We calculate the type Ia supernova rate for different star formation histories in galaxies by adopting the most popular and recent progenitor models .
We show that the timescale for the maximum in the type Ia supernova rate , which corresponds also to time of the maximum enrichment , is not unique but is a strong function of the adopted stellar lifetimes , initial mass function and star formation rate .
This timescale varies from \sim 40 - 50 Myr for an instantaneous starburst to \sim 0.3 Gyr for a typical elliptical galaxy to \sim 4.0 - 5.0 Gyr for a disk of a spiral Galaxy like the Milky Way .

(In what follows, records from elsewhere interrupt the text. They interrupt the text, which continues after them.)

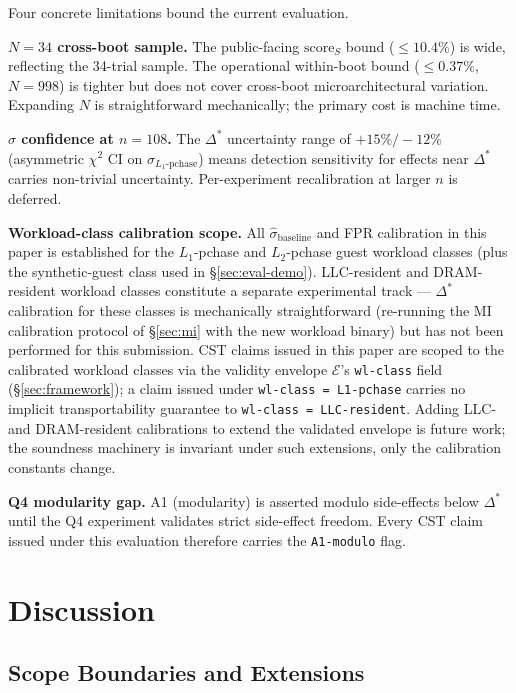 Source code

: \documentclass[conference]{IEEEtran}
\newcommand{\sigbase}{\hat{\sigma}_\text{baseline}}
\newcommand{\Dstar}{\Delta^{*}}
\newcommand{\scoreS}{\text{score}_S}
\begin{document}
Four concrete limitations bound the current evaluation.

\textbf{$N{=}34$ cross-boot sample.} The public-facing $\scoreS$
bound ($\leq 10.4\%$) is wide, reflecting the 34-trial sample. The
operational within-boot bound ($\leq 0.37\%$, $N{=}998$) is tighter
but does not cover cross-boot microarchitectural variation.
Expanding $N$ is straightforward mechanically; the primary cost is
machine time.

\textbf{$\hat{\sigma}$ confidence at $n{=}108$.} The $\Dstar$
uncertainty range of $+15\%/{-}12\%$ (asymmetric $\chi^2$ CI on
$\hat{\sigma}_{L_1\text{-pchase}}$) means detection sensitivity for
effects near $\Dstar$ carries non-trivial uncertainty. Per-experiment
recalibration at larger $n$ is deferred.

\textbf{Workload-class calibration scope.} All $\sigbase$ and FPR
calibration in this paper is established for the $L_1$-pchase and
$L_2$-pchase guest workload classes (plus the synthetic-guest
class used in \S\ref{sec:eval-demo}). LLC-resident and
DRAM-resident workload classes constitute a separate experimental
track --- $\Dstar$ calibration for these classes is mechanically
straightforward (re-running the MI calibration protocol of
\S\ref{sec:mi} with the new workload binary) but has not been
performed for this submission. CST claims issued in this paper
are scoped to the calibrated workload classes via the validity
envelope $\mathcal{E}$'s \texttt{wl-class} field
(\S\ref{sec:framework}); a claim issued under
\texttt{wl-class = L1-pchase} carries no implicit transportability
guarantee to \texttt{wl-class = LLC-resident}. Adding LLC- and
DRAM-resident calibrations to extend the validated envelope is
future work; the soundness machinery is invariant under such
extensions, only the calibration constants change.

\textbf{Q4 modularity gap.} A1 (modularity) is asserted modulo
side-effects below $\Dstar$ until the Q4 experiment validates strict
side-effect freedom. Every CST claim issued under this evaluation
therefore carries the \texttt{A1-modulo} flag.

\section{Discussion}\label{sec:discussion}

\subsection{Scope Boundaries and Extensions}\label{sec:discussion-scope}
\end{document}
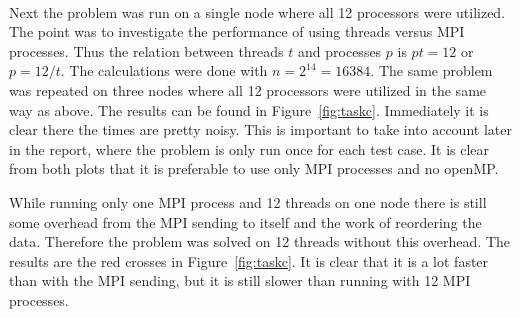 %
\\
Next the problem was run on a single node where all 12 processors were utilized. The point was to investigate the performance of using threads versus MPI processes. Thus the relation between threads $t$ and processes $p$ is $p t = 12$ or $p = 12/t$. The calculations were done with $n = 2^{14} = 16384$. 
The same problem was repeated on three nodes where all 12 processors were utilized in the same way as above. The results can be found in Figure~\ref{fig:taskc}. Immediately it is clear there the times are pretty noisy. This is important to take into account later in the report, where the problem is only run once for each test case. It is clear from both plots that it is preferable to use only MPI processes and no openMP. 

While running only one MPI process and 12 threads on one node there is still some overhead from the MPI sending to itself and the work of reordering the data. Therefore the problem was solved on 12 threads without this overhead. The results are the red crosses in Figure~\ref{fig:taskc}. It is clear that it is a lot faster than with the MPI sending, but it is still slower than running with 12 MPI processes. 
\\
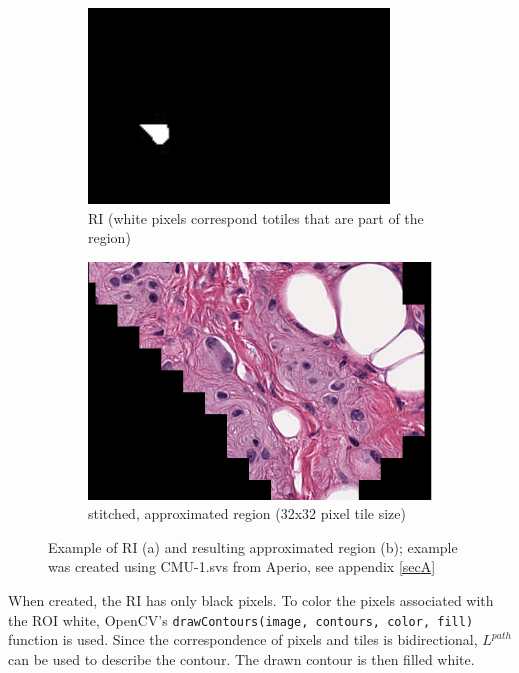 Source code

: \begin{figure}[H]
	\begin{subfigure}{.5\textwidth}
		\centering
		\includegraphics[width=.8\linewidth]{img/RI_a.png}
		\caption{RI (white pixels correspond to\newline tiles that are part of the region)}
		\label{fig5_riA}
	\end{subfigure}%
	\begin{subfigure}{.5\textwidth}
		\centering
		\includegraphics[width=.8\linewidth]{img/RI_b.png}
		\caption{stitched, approximated region (32x32 pixel tile size) }
		\label{fig5_riB}
	\end{subfigure}
	\caption{Example of RI (a) and resulting approximated region (b); example was created using CMU-1.svs from Aperio, see appendix \ref{secA}}
	\label{fig5_riExample}
\end{figure}

When created, the RI has only black pixels. To color the pixels associated with the ROI white,  OpenCV's \texttt{drawContours(image, contours, color, fill)} function is used. Since the correspondence of pixels and tiles is bidirectional, $L^{path}$ can be used to describe the contour. The drawn contour is then filled white.

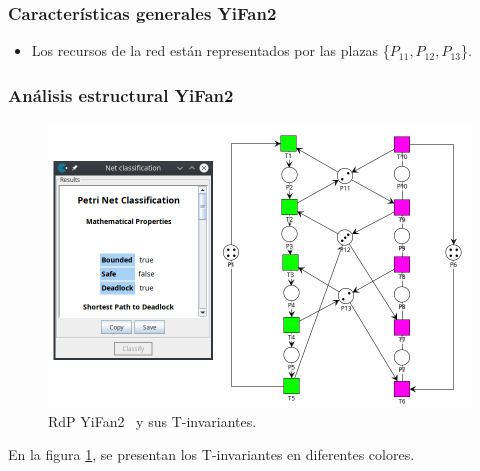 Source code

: \subsubsection{Características generales YiFan2}
\begin{itemize}
    \item Los recursos de la red están representados por las plazas \{$P_{11},P_{12},P_{13}$\}.
\end{itemize}

\subsubsection{Análisis estructural YiFan2}
\hfill
\begin{figure}[H]
	\centering
	\includegraphics[width=\textwidth]{Figures/testing/yifan2_tinvariantes.png}
	\caption[RdP YiFan2 y sus T-invariantes.]{RdP YiFan2 \footnotemark \ y sus T-invariantes.}
	\label{fig:yifan2_invariantes}
 \end{figure} 

En la figura \ref{fig:yifan2_invariantes}, se presentan los T-invariantes en diferentes colores. \\


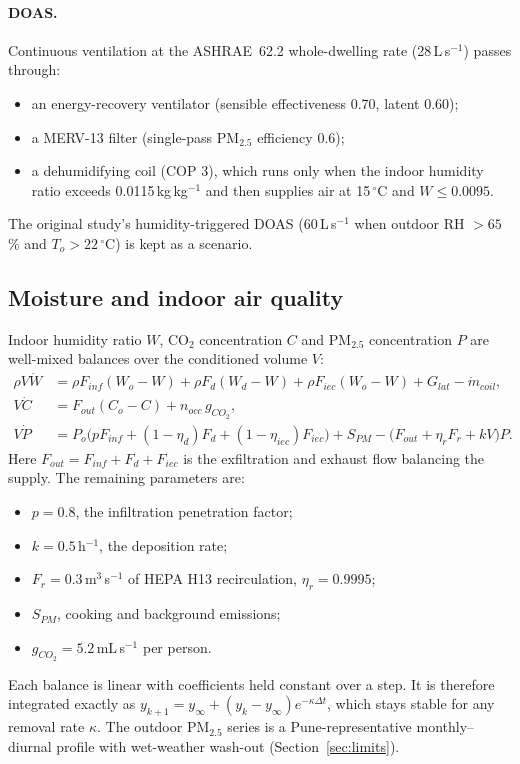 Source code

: \paragraph{DOAS.}
Continuous ventilation at the ASHRAE~62.2 whole-dwelling rate (28\,L\,s$^{-1}$) passes
through:
\begin{itemize}
  \item an energy-recovery ventilator (sensible effectiveness 0.70, latent 0.60);
  \item a MERV-13 filter (single-pass PM$_{2.5}$ efficiency 0.6);
  \item a dehumidifying coil (COP 3), which runs only when the indoor humidity ratio
        exceeds 0.0115\,kg\,kg$^{-1}$ and then supplies air at 15\,$^\circ$C and
        $W\le0.0095$.
\end{itemize}
The original study's humidity-triggered DOAS (60\,L\,s$^{-1}$ when outdoor RH $>65$\,\%
and $T_o>22\,^\circ$C) is kept as a scenario.

\subsection{Moisture and indoor air quality}
Indoor humidity ratio $W$, CO$_2$ concentration $C$ and PM$_{2.5}$ concentration $P$ are
well-mixed balances over the conditioned volume $V$:
\begin{align}
\rho V\dot W &= \rho F_{inf}(W_o-W)+\rho F_{d}(W_{d}-W)+\rho F_{iec}(W_o-W)+G_{lat}-\dot m_{coil},\\
V\dot C &= F_{out}(C_o-C)+n_{occ}\,g_{CO_2},\\
V\dot P &= P_o\big(p F_{inf}+(1-\eta_d)F_d+(1-\eta_{iec})F_{iec}\big) + S_{PM}
  -\big(F_{out}+\eta_r F_r + kV\big)P.
\end{align}
Here $F_{out}=F_{inf}+F_d+F_{iec}$ is the exfiltration and exhaust flow balancing the
supply. The remaining parameters are:
\begin{itemize}
  \item $p=0.8$, the infiltration penetration factor;
  \item $k=0.5$\,h$^{-1}$, the deposition rate;
  \item $F_r=0.3$\,m$^3$\,s$^{-1}$ of HEPA H13 recirculation, $\eta_r=0.9995$;
  \item $S_{PM}$, cooking and background emissions;
  \item $g_{CO_2}=5.2$\,mL\,s$^{-1}$ per person.
\end{itemize}
Each balance is linear with coefficients held constant over a step. It is therefore
integrated exactly as $y_{k+1}=y_\infty+(y_k-y_\infty)e^{-\kappa\Delta t}$, which stays
stable for any removal rate $\kappa$. The outdoor PM$_{2.5}$ series is a
Pune-representative monthly--diurnal profile with wet-weather wash-out (Section~\ref{sec:limits}).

We also show that the typical timescale of 1 Gyr , often quoted as the typical timescale for the type Ia supernovae , is just the time at which , in the solar neighbourhood , the Fe production from supernovae Ia starts to become important and not the time at which SNe Ia start to explode .
As a cosequence of this , a change in slope in the [ O/Fe ] ratio is expected in correspondance of this timescale .
We conclude that the suggested lack of supernovae Ia at low metallicities produces results at variance with the observed [ O/Fe ] vs. [ Fe/H ] relation in the solar region .
We also compute the supernova Ia rates for different galaxies as a function of redshift and predict an extended maximum between redshift z \sim 3.6 and z \sim 1.6 for elliptical galaxies , and two maxima , one at z \sim 3 and the other at z \sim 1 , for spiral galaxies , under the assumption that galaxies start forming stars at z _ { f } \sim 5 and \Omega _ { M } = 0.3 , \Omega _ { \Lambda } = 0.7 .